The new collision center and program represent a shift – fully supported by PPG – that brings the repair industry in line with the innovative processes, advanced materials and sophisticated computer engineering automotive manufacturers are using. Students are instructed by repair industry professionals and work in a real-world environment with newer cars and new equipment not yet found in many collision centers in North America. This includes PPG’s waterborne systems and spray equipment.

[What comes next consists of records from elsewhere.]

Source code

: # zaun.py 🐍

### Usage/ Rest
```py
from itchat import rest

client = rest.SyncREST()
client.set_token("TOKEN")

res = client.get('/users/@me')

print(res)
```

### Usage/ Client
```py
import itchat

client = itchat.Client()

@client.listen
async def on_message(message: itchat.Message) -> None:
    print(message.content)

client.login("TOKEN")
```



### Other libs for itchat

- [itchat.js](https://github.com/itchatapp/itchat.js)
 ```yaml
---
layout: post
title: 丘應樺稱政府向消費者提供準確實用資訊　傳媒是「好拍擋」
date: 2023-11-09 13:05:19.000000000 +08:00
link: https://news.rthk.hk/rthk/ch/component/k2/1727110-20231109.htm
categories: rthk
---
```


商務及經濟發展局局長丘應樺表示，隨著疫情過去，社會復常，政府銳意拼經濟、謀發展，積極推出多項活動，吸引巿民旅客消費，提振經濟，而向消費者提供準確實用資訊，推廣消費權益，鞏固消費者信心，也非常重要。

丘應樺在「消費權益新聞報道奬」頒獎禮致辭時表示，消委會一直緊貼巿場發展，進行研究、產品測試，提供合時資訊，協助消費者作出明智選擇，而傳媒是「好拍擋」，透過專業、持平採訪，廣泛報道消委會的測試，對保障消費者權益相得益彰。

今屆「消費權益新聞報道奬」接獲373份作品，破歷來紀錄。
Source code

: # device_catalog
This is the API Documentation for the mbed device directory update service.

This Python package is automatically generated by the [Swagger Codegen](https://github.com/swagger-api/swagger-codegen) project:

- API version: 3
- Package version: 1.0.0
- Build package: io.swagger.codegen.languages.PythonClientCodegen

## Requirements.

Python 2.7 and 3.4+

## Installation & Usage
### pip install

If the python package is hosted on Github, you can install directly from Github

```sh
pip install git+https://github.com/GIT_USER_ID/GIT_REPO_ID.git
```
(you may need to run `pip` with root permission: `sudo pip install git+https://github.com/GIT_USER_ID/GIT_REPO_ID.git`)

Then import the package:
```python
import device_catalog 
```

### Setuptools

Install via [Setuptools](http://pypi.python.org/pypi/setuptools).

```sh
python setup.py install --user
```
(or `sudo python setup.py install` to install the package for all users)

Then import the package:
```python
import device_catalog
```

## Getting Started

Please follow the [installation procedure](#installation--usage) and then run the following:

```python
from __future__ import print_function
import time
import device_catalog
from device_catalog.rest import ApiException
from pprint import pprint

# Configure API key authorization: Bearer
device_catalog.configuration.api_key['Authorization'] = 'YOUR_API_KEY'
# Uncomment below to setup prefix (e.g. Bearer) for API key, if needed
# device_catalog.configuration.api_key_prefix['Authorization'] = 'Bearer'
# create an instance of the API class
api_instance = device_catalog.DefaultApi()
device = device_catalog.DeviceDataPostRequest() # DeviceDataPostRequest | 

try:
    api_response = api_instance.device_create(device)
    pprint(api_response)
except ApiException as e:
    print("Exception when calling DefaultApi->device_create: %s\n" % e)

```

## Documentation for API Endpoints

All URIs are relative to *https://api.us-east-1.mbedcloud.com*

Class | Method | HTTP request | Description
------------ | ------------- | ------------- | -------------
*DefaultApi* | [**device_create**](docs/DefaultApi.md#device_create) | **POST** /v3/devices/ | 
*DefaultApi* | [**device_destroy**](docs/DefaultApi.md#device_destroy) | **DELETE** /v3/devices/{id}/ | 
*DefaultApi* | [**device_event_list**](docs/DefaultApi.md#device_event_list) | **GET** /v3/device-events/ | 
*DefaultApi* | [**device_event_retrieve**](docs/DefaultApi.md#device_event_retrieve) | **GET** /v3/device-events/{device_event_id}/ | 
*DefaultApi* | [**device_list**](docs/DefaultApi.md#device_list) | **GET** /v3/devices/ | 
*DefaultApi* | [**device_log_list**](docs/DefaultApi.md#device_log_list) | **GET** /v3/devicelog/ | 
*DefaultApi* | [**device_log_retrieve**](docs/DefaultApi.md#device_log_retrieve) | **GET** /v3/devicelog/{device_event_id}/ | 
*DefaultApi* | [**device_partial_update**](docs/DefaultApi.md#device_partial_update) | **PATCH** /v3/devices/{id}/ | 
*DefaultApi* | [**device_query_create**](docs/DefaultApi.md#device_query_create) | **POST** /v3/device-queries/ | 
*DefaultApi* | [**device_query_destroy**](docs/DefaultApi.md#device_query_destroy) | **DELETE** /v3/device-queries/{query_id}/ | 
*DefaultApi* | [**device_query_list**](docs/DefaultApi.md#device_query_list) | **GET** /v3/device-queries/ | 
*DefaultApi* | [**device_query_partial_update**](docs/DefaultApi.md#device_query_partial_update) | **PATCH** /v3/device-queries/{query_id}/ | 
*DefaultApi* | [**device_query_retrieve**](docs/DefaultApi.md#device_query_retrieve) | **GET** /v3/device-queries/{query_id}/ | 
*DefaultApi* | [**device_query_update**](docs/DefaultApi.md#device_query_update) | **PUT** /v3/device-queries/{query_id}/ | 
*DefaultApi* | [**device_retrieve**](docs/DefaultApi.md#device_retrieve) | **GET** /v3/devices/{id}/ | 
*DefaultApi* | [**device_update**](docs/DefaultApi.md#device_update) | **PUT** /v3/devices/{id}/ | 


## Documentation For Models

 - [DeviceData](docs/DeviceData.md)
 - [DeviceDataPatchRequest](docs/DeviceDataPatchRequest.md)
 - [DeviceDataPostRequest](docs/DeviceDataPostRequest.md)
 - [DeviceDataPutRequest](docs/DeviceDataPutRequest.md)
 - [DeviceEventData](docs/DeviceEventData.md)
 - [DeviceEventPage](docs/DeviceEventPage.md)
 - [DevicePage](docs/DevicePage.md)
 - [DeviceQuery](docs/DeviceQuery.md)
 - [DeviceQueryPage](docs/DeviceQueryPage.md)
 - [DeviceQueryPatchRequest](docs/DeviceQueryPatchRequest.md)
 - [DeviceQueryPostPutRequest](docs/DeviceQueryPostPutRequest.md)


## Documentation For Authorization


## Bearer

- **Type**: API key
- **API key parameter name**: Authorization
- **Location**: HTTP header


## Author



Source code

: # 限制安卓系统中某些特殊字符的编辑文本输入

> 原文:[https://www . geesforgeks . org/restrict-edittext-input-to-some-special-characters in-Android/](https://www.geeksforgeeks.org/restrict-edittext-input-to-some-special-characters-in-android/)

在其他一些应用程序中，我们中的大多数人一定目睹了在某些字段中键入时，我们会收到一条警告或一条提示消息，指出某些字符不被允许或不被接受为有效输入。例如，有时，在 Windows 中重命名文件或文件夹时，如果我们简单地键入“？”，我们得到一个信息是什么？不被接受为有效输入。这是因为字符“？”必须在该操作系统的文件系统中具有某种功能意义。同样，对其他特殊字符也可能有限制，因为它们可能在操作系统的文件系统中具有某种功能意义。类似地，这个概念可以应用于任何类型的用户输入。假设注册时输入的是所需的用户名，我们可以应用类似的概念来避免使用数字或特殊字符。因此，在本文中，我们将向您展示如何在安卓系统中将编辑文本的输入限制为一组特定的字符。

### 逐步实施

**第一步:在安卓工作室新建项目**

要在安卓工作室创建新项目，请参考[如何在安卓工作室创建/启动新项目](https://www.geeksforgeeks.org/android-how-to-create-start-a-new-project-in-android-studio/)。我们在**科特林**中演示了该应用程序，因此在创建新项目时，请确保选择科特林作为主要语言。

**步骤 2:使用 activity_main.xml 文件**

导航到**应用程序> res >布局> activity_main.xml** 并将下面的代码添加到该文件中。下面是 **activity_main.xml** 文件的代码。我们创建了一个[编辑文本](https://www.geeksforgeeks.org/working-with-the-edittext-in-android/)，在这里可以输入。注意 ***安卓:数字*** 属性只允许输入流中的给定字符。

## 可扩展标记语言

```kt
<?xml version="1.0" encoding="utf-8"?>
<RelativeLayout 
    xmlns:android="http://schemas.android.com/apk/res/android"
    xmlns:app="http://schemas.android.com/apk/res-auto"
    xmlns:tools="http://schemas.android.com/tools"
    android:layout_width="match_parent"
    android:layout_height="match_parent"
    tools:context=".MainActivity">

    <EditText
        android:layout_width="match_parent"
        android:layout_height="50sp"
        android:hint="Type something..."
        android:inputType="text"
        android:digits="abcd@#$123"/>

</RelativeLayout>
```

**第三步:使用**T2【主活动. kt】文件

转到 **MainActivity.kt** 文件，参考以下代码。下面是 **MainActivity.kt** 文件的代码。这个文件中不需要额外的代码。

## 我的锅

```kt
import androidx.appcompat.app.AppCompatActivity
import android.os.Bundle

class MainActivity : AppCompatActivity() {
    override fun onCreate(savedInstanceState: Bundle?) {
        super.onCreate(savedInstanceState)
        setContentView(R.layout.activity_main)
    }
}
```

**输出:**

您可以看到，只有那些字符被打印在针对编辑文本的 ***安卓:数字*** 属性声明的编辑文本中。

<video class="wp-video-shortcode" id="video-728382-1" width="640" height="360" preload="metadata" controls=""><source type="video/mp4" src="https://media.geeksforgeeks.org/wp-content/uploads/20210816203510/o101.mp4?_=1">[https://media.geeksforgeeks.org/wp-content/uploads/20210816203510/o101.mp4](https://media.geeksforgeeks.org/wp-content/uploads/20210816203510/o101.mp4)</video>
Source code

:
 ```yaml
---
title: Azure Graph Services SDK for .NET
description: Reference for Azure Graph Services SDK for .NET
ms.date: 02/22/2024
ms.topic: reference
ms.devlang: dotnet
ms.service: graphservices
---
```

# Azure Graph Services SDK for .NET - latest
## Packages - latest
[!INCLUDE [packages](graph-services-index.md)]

FTCC’s two-year program offers training in a number of collision repair disciplines. The first class began in August 2014. A new group of students starts a two-year career path every eight weeks. Students may follow one of three tracks: estimator, nonstructural technician or refinish technician. Course offerings include nonstructural cosmetic repairs, aluminum and steel welding techniques, and cutting-edge refinish processes along with repair estimating, shop operations, insurance procedures and advanced computer applications. The last step of the program comprises a hands-on final exam sequence in the new collision center administered by professional collision repair managers. Students have ongoing opportunities to interact with industry leaders. Those completing the program will earn an associate degree in applied science as well as more than a dozen I-CAR, PPG and other industry certifications. Graduates will be job-ready, with most already holding offers before the end of their training.


“This is a remarkably robust program and a genuine opportunity for students interested in a career in the collision repair industry,” said Bryan Robinson, PPG North American manager, national accounts. “We at PPG knew from the program’s inception how important it could be to the industry. We were happy to participate and provide our waterborne products because they’re a big part of the future of refinish work. The program is going to benefit the entire industry and take the quality of work and service to a higher level. We’re very proud to be part of it.”

Located next to Fort Bragg, FTCC is an educational partner with the military facility and the 60,000 personnel on base. Veterans or National Guard members make up 60 percent of FTCC’s student body. These individuals will now have a new career avenue in their transition to civilian life.


To ensure that the program curriculum meets current and future industry requirements, FTCC has teamed up with national industry leaders including PPG, I-CAR and the North Carolina Business Committee for Education. Industry representatives help guide the program and keep it relevant.